Just because you already have a limit of steelhead, walleye or smallmouth doesn't mean you have to stop fisihing for other species.


----------



## ParmaBass (Apr 11, 2004)

Who said anything about releasing fish that were on a stringer? The original poster asked about FISHING after you catch a limit. I think a few people are assuming he's talking about culling. Culling Steelhead would absolutely affect the survival rates, but as long as he's keeping the two already stringered fish and releasing his 3rd, 4th, 10th... There's no issue IMO or legally speaking. Same rules apply for any other species. Your fishing liscense entitles you to a LIMIT of whatever you happen to be fishing for...


----------



## I_Shock_Em (Jul 20, 2008)

Who really cares? Go fish and mind your own business


----------



## Bad Bub (Jan 17, 2006)

sherman51 said:


> just my opinion. but if you want to fish for fun, dont stringer the second fish. once you put the last fish on the stringer you are done. i dont know whats really legal, but thats how i feel about it. i do know if the dnr catches you releasing a fish you have put on a stringer to keep a larger fish they will ticket you.
> sherman


Is there a law against culling steelhead? There isn't for any other species of fish in the state of ohio. And to a previous poster, you are only in violation of exceeding your limit if you continue fishing while you have more than the limit in your possession. If you release one before you make another cast you are well within the law.

Outdoor Hub mobile, the outdoor information engine


----------



## steelheadBob (Jul 6, 2004)

steelie4u said:


> Just cause they swim away doesnt mean they survived, these fish are delicate to handling and stress, let alone a net or dirt rocky bank, my point is if your gonna keep them then keep the ones on the stringer and call it a day, if your gonna handle these fish to put them on a stringer then they are done and should go home not released after all that!!!
> 
> we release all fish in front of us without touching them. Its not that hard!

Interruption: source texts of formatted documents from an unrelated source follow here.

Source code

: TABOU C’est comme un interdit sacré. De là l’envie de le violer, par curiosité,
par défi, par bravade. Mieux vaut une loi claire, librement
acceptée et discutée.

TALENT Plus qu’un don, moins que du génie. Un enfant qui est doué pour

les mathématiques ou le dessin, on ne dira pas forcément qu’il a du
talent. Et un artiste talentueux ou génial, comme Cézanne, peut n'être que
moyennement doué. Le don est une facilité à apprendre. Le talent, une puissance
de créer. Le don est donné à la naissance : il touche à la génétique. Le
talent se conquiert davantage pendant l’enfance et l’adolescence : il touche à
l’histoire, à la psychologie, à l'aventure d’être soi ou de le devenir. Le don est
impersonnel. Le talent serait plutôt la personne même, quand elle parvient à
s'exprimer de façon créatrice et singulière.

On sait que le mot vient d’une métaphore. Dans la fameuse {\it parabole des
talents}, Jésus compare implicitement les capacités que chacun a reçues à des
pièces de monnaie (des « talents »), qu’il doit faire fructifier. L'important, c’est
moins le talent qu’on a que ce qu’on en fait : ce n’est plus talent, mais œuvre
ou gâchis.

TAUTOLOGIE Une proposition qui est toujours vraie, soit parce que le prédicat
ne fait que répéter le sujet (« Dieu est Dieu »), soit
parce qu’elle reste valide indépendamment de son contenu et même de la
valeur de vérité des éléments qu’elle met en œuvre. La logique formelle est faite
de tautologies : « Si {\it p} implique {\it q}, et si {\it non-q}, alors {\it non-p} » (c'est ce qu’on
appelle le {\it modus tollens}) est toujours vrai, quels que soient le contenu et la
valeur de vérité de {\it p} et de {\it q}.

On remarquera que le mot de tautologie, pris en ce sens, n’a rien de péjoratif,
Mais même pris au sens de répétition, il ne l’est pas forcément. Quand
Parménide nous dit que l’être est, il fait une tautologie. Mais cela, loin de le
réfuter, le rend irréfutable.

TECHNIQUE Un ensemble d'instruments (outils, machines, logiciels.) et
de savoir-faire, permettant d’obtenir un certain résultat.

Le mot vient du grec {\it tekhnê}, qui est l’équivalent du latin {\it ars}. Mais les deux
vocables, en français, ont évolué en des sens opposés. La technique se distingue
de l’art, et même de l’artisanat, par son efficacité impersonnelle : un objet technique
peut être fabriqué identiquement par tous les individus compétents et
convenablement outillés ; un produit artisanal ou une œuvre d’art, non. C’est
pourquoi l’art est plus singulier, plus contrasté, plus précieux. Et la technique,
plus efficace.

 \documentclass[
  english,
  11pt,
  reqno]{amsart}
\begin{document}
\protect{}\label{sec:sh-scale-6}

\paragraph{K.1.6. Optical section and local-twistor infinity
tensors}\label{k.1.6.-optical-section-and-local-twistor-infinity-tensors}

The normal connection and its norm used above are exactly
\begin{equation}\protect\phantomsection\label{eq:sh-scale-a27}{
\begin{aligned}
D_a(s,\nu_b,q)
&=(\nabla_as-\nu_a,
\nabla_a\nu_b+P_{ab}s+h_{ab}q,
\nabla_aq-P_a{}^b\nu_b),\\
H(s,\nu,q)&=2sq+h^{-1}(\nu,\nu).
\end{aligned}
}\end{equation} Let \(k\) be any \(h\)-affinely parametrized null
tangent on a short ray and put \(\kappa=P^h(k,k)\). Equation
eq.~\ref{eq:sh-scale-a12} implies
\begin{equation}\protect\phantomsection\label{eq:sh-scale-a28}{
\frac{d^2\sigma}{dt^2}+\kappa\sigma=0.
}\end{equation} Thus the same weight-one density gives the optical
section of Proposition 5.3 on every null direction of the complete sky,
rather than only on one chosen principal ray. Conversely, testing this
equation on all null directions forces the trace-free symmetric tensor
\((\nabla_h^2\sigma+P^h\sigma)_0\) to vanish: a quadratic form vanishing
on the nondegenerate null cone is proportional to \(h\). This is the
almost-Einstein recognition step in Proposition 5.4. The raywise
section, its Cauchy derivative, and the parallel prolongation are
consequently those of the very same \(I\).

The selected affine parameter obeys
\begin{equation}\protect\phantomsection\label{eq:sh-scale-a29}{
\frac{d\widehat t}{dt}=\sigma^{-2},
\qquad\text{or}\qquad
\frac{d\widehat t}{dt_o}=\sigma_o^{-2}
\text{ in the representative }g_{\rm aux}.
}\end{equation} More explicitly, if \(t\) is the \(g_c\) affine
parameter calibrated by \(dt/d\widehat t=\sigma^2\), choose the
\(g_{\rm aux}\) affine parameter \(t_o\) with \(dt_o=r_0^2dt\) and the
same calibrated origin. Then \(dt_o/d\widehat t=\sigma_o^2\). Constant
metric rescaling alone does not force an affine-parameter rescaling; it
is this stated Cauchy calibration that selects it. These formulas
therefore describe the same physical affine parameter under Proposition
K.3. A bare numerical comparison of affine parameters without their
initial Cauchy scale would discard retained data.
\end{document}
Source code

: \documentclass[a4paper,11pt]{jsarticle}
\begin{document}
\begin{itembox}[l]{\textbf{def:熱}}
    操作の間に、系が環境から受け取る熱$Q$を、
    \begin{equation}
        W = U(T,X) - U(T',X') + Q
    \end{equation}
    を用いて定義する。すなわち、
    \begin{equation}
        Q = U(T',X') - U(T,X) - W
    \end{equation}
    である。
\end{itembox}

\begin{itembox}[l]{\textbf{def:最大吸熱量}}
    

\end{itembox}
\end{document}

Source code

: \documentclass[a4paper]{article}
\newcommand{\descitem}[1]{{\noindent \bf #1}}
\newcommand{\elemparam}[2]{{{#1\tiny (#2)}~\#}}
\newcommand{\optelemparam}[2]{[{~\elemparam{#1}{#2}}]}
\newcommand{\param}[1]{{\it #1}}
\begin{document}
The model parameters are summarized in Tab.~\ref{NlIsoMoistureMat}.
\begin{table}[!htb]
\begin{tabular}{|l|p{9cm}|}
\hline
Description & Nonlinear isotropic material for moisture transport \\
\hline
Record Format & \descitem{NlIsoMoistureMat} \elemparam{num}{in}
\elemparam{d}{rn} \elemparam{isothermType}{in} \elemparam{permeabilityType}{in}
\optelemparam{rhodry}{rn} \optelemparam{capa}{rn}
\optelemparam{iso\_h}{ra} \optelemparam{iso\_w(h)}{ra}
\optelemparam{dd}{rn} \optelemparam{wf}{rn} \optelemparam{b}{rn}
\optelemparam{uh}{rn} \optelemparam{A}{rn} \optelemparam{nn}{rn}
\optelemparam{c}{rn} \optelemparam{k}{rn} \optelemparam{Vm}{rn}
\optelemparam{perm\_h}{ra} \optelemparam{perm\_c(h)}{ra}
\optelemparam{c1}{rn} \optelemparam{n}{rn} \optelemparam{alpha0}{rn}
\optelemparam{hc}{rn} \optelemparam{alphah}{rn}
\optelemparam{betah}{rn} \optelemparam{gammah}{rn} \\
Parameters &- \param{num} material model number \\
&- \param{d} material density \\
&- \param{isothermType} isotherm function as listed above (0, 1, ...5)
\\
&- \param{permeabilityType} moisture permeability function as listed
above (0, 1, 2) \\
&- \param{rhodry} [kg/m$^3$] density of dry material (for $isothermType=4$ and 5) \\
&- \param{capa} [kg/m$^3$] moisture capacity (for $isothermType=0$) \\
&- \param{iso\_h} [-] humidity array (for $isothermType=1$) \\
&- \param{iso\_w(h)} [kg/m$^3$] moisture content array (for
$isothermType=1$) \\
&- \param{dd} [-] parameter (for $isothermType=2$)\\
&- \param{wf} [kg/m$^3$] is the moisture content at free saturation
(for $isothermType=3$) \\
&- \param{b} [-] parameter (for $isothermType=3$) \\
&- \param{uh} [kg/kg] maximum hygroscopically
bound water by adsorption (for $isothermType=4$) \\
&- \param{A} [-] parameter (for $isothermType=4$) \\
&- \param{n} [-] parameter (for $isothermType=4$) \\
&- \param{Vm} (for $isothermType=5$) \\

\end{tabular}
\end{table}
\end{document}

Then we should see 100 fish floating down stream everyday from people touching them right????? from being on the water 4 days a week sense the start of the season, Ive seen one dead fish on shore and it was zipped for eggs... Just being curious???


----------



## Bad Bub (Jan 17, 2006)

Just scoured the rules online and there is no law against culling steelhead... 

Outdoor Hub mobile, the outdoor information engine


----------



## Bad Bub (Jan 17, 2006)

steelheadBob said:


> Then we should see 100 fish floating down stream everyday from people touching them right????? from being on the water 4 days a week sense the start of the season, Ive seen one dead fish on shore and it was zipped for eggs... Just being curious???


I agree, these fish fight the river currents, dodge comrants and muskies and who knows what else their entire lives. I think they're a bit tougher than some people give them credit for... not to mention the ones that travel around the state in stock trucks and are then pumped through a hose into the rivers.

Outdoor Hub mobile, the outdoor information engine


----------



## thephildo0916 (Mar 4, 2009)

Bad Bub said:


> I agree, these fish fight the river currents, dodge comrants and muskies and who knows what else their entire lives. I think they're a bit tougher than some people give them credit for... not to mention the ones that travel around the state in stock trucks and are then pumped through a hose into the rivers.
> 
> Outdoor Hub mobile, the outdoor information engine



Muskies?! There are NO muskies in Northeast Ohio rivers........


----------



## westbranchbob (Jan 1, 2011)

how many times have you caught a steelhead in the spring with a huge chunk taken out of it somewhere from a rock or an ice flow after it's been in the river most of the winter.I've seen and caught old males so beat up I can't belive they can still swim let alone go through the spawning process.Limit is two don't keep more than that and go about your merry business,as far as fishing while having two in posseion it's legal,maybe a little risky if you don't like releasing a fish thats a little rough looking but then agian the people with strong morales about that usually aren't the ones keeping alot of fish.Merry Christmas everyone!


----------



## westbranchbob (Jan 1, 2011)

thephildo0916 said:


> Muskies?! There are NO muskies in Northeast Ohio rivers........


Grand river has em,maybe in small numbers but they are there.


----------



## JCoeRBK (Dec 6, 2008)

very touchy situation, on one hand you could say as long as a fish was released (live), it would not be a problem releasing another fish before "taking possession"(us BASS guys do it all the time). On the other hand, doing so we are also making an attempt to keep said fish alive and well. I would not consider a stringered fish, (be it in the water or not) to be "making an effort" to keep a fish healthy to be released. Not so much illegal, just not "sportsman like" in my book, but what do I know... just a bass guy!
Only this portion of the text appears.